BE REALLY CAREFUL with this. You don't want to tell her you want to have sex with the friend. You just want to explore her sexuality some more. Once you've done that, you'll have a better idea if you should drop the whole thing or not.

Otherwise, everyone here has given you some good advice, and they're right about fantasy vs. reality. Stop thinking about this other woman for a while. Can you? If you can't stop thinking about her even for a week, you shouldn't do anything with her. You're too into the idea, and your wife will see that and could be very hurt.
 
Thanks everyone for the advice.All of you have some very good points.I really want this to happen but if it doesn t it won t be the worst thing in the world.I don t think it would bother me if my wife wanted this.I just wouldn t care to know about it.I don t know if she would be able to keep emotions out of it.
 
fondofmoisture said:
I don t know if she would be able to keep emotions out of it.

Will you be able to keep emotions out of it?

Will your wife's friend be able to keep emotions out of it?

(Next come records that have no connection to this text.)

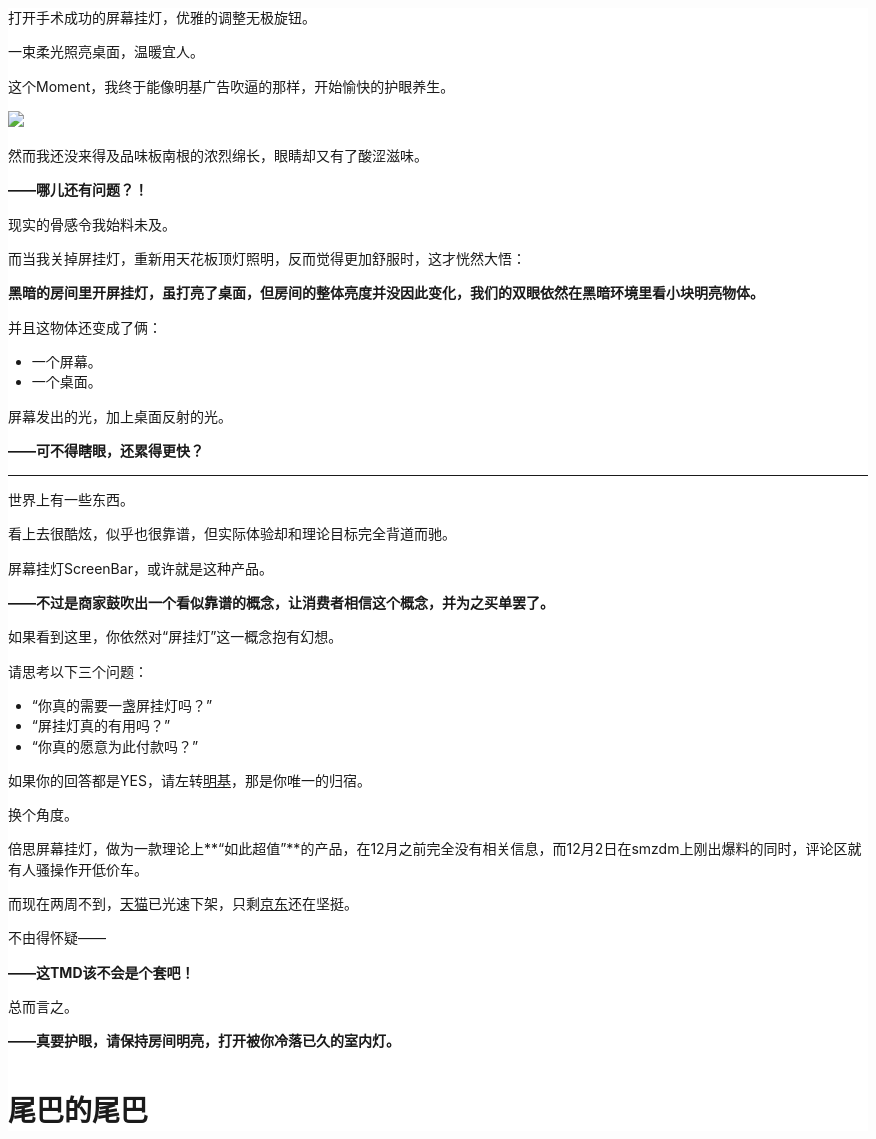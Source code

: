 打开手术成功的屏幕挂灯，优雅的调整无极旋钮。

一束柔光照亮桌面，温暖宜人。

这个Moment，我终于能像明基广告吹逼的那样，开始愉快的护眼养生。

![](https://raw.githubusercontent.com/Pockies/pic/master/20191213210815.jpg)

然而我还没来得及品味板南根的浓烈绵长，眼睛却又有了酸涩滋味。

**——哪儿还有问题？！**

现实的骨感令我始料未及。

而当我关掉屏挂灯，重新用天花板顶灯照明，反而觉得更加舒服时，这才恍然大悟：

**黑暗的房间里开屏挂灯，虽打亮了桌面，但房间的整体亮度并没因此变化，我们的双眼依然在黑暗环境里看小块明亮物体。**

并且这物体还变成了俩：

- 一个屏幕。
- 一个桌面。

屏幕发出的光，加上桌面反射的光。

**——可不得瞎眼，还累得更快？**

---

世界上有一些东西。

看上去很酷炫，似乎也很靠谱，但实际体验却和理论目标完全背道而驰。

屏幕挂灯ScreenBar，或许就是这种产品。

**——不过是商家鼓吹出一个看似靠谱的概念，让消费者相信这个概念，并为之买单罢了。**

如果看到这里，你依然对“屏挂灯”这一概念抱有幻想。

请思考以下三个问题：

- “你真的需要一盏屏挂灯吗？”
- “屏挂灯真的有用吗？”
- “你真的愿意为此付款吗？”

如果你的回答都是YES，请左转[明基](https://item.jd.com/7352490.html)，那是你唯一的归宿。

换个角度。

倍思屏幕挂灯，做为一款理论上**“如此超值”**的产品，在12月之前完全没有相关信息，而12月2日在smzdm上刚出爆料的同时，评论区就有人骚操作开低价车。

而现在两周不到，[天猫](https://detail.tmall.com/item.htm?id=609031871478)已光速下架，只剩[京东](https://re.jd.com/cps/item/62584336127.html?cu=true)还在坚挺。

不由得怀疑——

**——这TMD该不会是个套吧！**

总而言之。

**——真要护眼，请保持房间明亮，打开被你冷落已久的室内灯。**

# 尾巴的尾巴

Will the friend's husband be able to keep emotions out of it?

Do you have kids? What if they found out? Would it bother them?



There are a lot of people who this potentially could effect, and it is your responsibility to proceed with caution.
 
BE.VERY.CAREFUL! You're playing with fire here, and I think you know it. My bf wanted to sleep with a friend of his (with me involved to) and resorted to trying to pressure me into it even though it was really obvious that I wasn't interested (punching the girl in the face was a bit of a hint). Four months later we still fight about it and it's the worst thing in our relationship. I'm close to loosing a few friends because of it, and more than once my bf's almost lost me. Currently, we're in a really awkward situation of working out how to deal with this girl in the best way to avoid hurting the most people and he's walked out of my house where he's been living for the past four months today, mostly because of this.

I can't tell you how to ask her, as we're all going to react differently but the one thing I will say...treat her and any decision she comes to with respect. Make sure that you make her feel loved and respected at all times, that this other woman could never compare to her, and if she says no...DON'T push it, don't sulk and don't play mind games with her. Doing this is what has caused numurous problems in my relationship, don't risk it happening to yours.